Трудная свобода

       Маленькие глазки Гурьяна низко прячутся под густыми неопределённого цвета бровями. В круглой рыжей  взъерошенной бороде затерялся широкий треугольный рот.
       Его посадили за то, что пырнул ножиком в брюхо председателя колхоза. Жену Анну приревновал.
       Позже, уже в тюрьме, он , будто в размышлении с самим собой, даже как-то лениво, устало поделился с однокамерником:
       — Дело было летом. Возвращаюсь с работы, гляжу: под окошком, у завалинки дома стоит парочка. Подхожу. Э! Да это Григорий Васильевич, весь в чёрном, председатель, и моя, расфуфыренная... О чём-то беседуют. Да мило так, ровно голубки какие воркуют. Ну и... Так и уложил падлу на эту завалинку...
Помолчал, потом продолжил исторгать из себя недобрые воспоминания.
        - Жив остался засранец. Выходили Гришку в районной больнице...Хотел в ту пору и Анну пришибить, да ровно ветром сдуло суку. Убежала. Орала... Всю деревню подняла. — С сожалением добавил : —Позже выяснилось: погорячился я, дурак: разговор их шёл по делу. В конторе работала Анна. Бухгалтером. Гришке-то и Нюрки-продавщицы хватало...А я вот...
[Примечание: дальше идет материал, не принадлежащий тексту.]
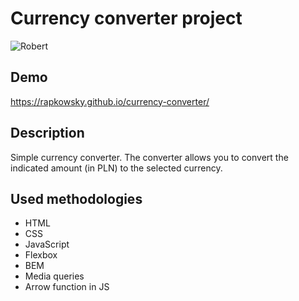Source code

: # Currency converter project

![Robert](/images/rr_image.png)

## Demo

https://rapkowsky.github.io/currency-converter/

## Description

Simple currency converter.
The converter allows you to convert the indicated amount (in PLN) to the selected currency.

## Used methodologies

- HTML
- CSS
- JavaScript
- Flexbox
- BEM
- Media queries
- Arrow function in JS
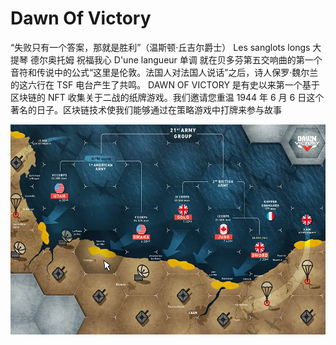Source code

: # Dawn Of Victory

“失败只有一个答案，那就是胜利”（温斯顿·丘吉尔爵士）
Les sanglots longs
大提琴
德尔奥托姆
祝福我心
D'une langueur
单调
就在贝多芬第五交响曲的第一个音符和传说中的公式“这里是伦敦。法国人对法国人说话”之后，诗人保罗·魏尔兰的这六行在 TSF 电台产生了共鸣。
DAWN OF VICTORY 是有史以来第一个基于区块链的 NFT 收集关于二战的纸牌游戏。我们邀请您重温 1944 年 6 月 6 日这个著名的日子。区块链技术使我们能够通过在策略游戏中打牌来参与故事

![dawnofvictory-dapp-games-wax-image1_cb0d91bb696b01df1cf7dc5f60754711](dawnofvictory-dapp-games-wax-image1_cb0d91bb696b01df1cf7dc5f60754711.webp)

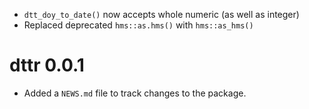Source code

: - `dtt_doy_to_date()` now accepts whole numeric (as well as integer)
- Replaced deprecated `hms::as.hms()` with `hms::as_hms()`

# dttr 0.0.1

- Added a `NEWS.md` file to track changes to the package.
       Не прошло и года отсидки Гурьяна, как пришло известие от того же сокамерника, Погребнюка: погиб Гурьян по какой-то причине на лесоповале.

       Оставался месяц до выхода того, и другого на свободу, и они уже в надежде на скорое освобождение мечтали об устройстве своей жизни на воле.
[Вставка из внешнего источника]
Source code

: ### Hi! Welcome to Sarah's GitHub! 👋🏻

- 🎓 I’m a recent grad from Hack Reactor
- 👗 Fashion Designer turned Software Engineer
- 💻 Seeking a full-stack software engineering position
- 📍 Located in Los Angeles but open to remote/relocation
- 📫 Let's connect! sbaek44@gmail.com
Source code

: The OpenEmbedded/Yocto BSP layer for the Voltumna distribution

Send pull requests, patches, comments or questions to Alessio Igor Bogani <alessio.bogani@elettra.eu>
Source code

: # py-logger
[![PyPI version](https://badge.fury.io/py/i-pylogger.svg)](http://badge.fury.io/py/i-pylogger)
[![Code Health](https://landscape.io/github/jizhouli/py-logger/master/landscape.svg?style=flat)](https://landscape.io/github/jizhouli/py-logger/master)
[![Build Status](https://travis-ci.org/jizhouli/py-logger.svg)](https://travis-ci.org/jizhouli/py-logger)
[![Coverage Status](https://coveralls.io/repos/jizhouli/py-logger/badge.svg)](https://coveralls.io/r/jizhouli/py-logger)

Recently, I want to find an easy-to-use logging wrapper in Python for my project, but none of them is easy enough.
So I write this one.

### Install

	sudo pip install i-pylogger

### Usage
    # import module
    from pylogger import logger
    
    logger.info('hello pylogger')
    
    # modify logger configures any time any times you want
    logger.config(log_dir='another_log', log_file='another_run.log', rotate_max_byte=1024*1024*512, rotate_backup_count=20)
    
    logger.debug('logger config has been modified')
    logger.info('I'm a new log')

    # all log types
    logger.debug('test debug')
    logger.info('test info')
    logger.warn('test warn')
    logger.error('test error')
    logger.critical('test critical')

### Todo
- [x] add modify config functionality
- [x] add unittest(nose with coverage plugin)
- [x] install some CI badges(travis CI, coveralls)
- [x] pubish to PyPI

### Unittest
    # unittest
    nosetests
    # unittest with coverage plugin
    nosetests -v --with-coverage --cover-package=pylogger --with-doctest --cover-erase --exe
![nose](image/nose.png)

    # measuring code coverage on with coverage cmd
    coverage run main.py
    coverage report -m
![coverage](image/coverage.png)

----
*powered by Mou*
       Будто предчувствуя свой скорый конец, Гурьян однажды обмолвился:
       — Ты, Никола, не дай Бог, если что со мной случится, после освобождения поезжай в мою деревню. Срок твой кончается. Тебе так и так негде будет притулиться сначала.

        -- Анна у меня баба толковая, поймёт, что к чему. Со временем поможет и с устройством на работу. А поначалу сам думай. Ты человек ремесленный. Надеюсь, нахлебником не будешь...
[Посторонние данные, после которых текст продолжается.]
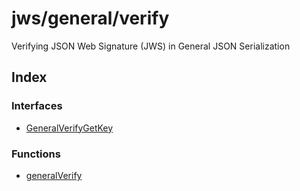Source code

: # jws/general/verify

Verifying JSON Web Signature (JWS) in General JSON Serialization

## Index

### Interfaces

- [GeneralVerifyGetKey](interfaces/GeneralVerifyGetKey.md)

### Functions

- [generalVerify](functions/generalVerify.md)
       И правда, после освобождения приехал Николай в деревню в тридцать домов под Ижевском, где проживала семья Гурьяна. Остался при доме. Анна отвела ему место для жительства в летней кухне. «Спасибо! Лучшего пока и желать не надо,» — благодарил в мыслях Анну постоялец.
С работой он пока не определился. Жил в доме Анны, пил, ел как гость. Анну называл Аней, а с Захаром,сыном Анны, студентом техникума, почти и не общался.

       Постоялец редко начинал с кем-либо разговор. На вопросы всегда отвечал скупо и односложно.. Но как-то однажды на сенокосе, покусывая соломинку и поглаживая чёрную колесом бороду, разговорился:
       — Ты, Захар, как тебе сказать, бездельником меня не считай... Есть у меня одна мыслишка. — И пауза. Во влажном воздухе слышится только, как шелестят крыльями стрекозы да гудит в траве трудяга- шмель. — В тюрьме-то я картузы, фуражки, береты шил. Ну так вот, думаю, дело это денежное. Нужна швейная машинка и побольше разного материала. Буду при деле.
       — У мамки есть "Зингер". — Не проблема, — участливо втиснул своё мнение Захар.
       — Ты знаешь, я ведь ещё не старый. Мне сорок. Вычеркни из жизни восемь лет каталажки. Зубы только в тюрьме от «хорошей» жизни потерял. Да вот левая нога в коленке не гнётся: года через два отсидки собаки охраны коленку выгрызли. О-ох злющие, твари! — Побег тогда провалился. Срок, конечно, добавили. Остался хромоногим, но жить можно. С тех пор на собак с опаской гляжу... Да вот нервы ещё...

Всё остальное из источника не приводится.